One who does not lean on the fruit of action, who is free of craving for the fruit of action: for one who craves the fruit of action leans upon it, but this man is the opposite, and so leans on no fruit of action. Being such, whoever does the action to be done, the constant action, the fire-oblation and the like, the opposite of desire-prompted action, that doer of action is distinguished above other doers of action. To say this He calls him 'a renouncer and a yogin'. Renunciation is the relinquishing, and one who has it is a renouncer; yoga is the gathering of the mind, and one who has it is a yogin. He is to be held to be possessed of these qualities; one is not to think that only the man without sacred fires, the man free of rites, is a renouncer and a yogin. He whose sacred fires, the fires that are limbs of the rites, have gone is fireless; and he in whom even the rites that have no fire for their means, austerity, gift and the like, are absent is free of rites. But surely it is the man without fires and without rites who is well known in scripture, in remembered text and in the yoga treatises as the renouncer and the yogin; how is it that here the man with fires and with rites is called, unheard-of, a renouncer and a yogin? There is no fault, for it is by a figurative usage that He wishes to bring both about for him. How? Renounce-hood comes by the renunciation of the resolve aimed at the fruit of action; and yoga-hood comes from carrying out action as a limb of yoga, and from the relinquishing of the resolve aimed at the fruit of action, which is a cause of the mind's distraction. Both are figurative; it is not renounce-hood and yoga-hood in the principal sense that are meant. To show this He says.

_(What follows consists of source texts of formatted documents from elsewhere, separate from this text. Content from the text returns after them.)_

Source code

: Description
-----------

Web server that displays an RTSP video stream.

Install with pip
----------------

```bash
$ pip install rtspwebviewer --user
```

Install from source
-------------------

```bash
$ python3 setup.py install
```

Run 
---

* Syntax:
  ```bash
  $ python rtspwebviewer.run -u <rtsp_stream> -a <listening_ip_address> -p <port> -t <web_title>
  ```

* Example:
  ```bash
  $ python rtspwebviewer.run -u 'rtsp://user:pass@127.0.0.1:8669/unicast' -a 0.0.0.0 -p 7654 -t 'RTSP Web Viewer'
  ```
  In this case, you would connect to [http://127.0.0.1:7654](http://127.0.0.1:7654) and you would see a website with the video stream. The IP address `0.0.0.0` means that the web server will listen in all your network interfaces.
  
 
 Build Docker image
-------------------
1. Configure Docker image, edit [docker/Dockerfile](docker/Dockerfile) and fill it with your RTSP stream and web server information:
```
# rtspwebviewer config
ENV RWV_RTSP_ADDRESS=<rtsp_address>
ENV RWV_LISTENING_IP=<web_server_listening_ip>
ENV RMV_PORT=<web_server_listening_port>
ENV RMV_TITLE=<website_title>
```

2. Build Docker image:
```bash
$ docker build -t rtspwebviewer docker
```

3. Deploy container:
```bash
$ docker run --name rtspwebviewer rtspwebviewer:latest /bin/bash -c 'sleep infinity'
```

Contemporary English rendering of the Sanskrit bhāṣya, pending scholar review.

RāmānujācāryaGītā-bhāṣya
Viśiṣṭādvaita· Classical
Machine translation · draft

The Blessed Lord spoke. Not resorting to the fruit of action, heaven and the rest; holding that the doing of action is itself the task, since action, being the worship of the supreme Person who is our friend, is itself My purpose and not anything accomplished by it; he who does action thus is both a renouncer, settled in the discipline of knowledge, and a yogin, settled in the discipline of action. He is settled in both, which are the means to the discipline that has the form of the beholding of the self. This is the meaning. He is so, not the man without sacred fire and without rites, the man settled in knowledge alone, not engaged in the enjoined actions of sacrifice and the rest; for that man has only the standing in knowledge, while the man settled in the discipline of action has both. The Lord says that in the discipline of action of the character described there is knowledge too.

Contemporary English rendering of the Sanskrit bhāṣya, pending scholar review.

MadhvācāryaGītā-bhāṣya
Dvaita· Classical
Machine translation · draft

Om. In this chapter Krishna speaks of the yoga of samadhi, the inner aid to knowledge. He states the renunciation that is meant, along with yoga, with 'not resting on the fruit of action'. Even for one in the fourth order there are a fire and an action, as is told in 'the divine' (4.25) and the rest, and as it is said, 'the fire is Brahman, and the worship of Him is the action prescribed in the renunciate order'. Therefore one who has no fire and does no action is no renunciate and no yogin at all.

Contemporary English rendering of the Sanskrit bhāṣya, pending scholar review.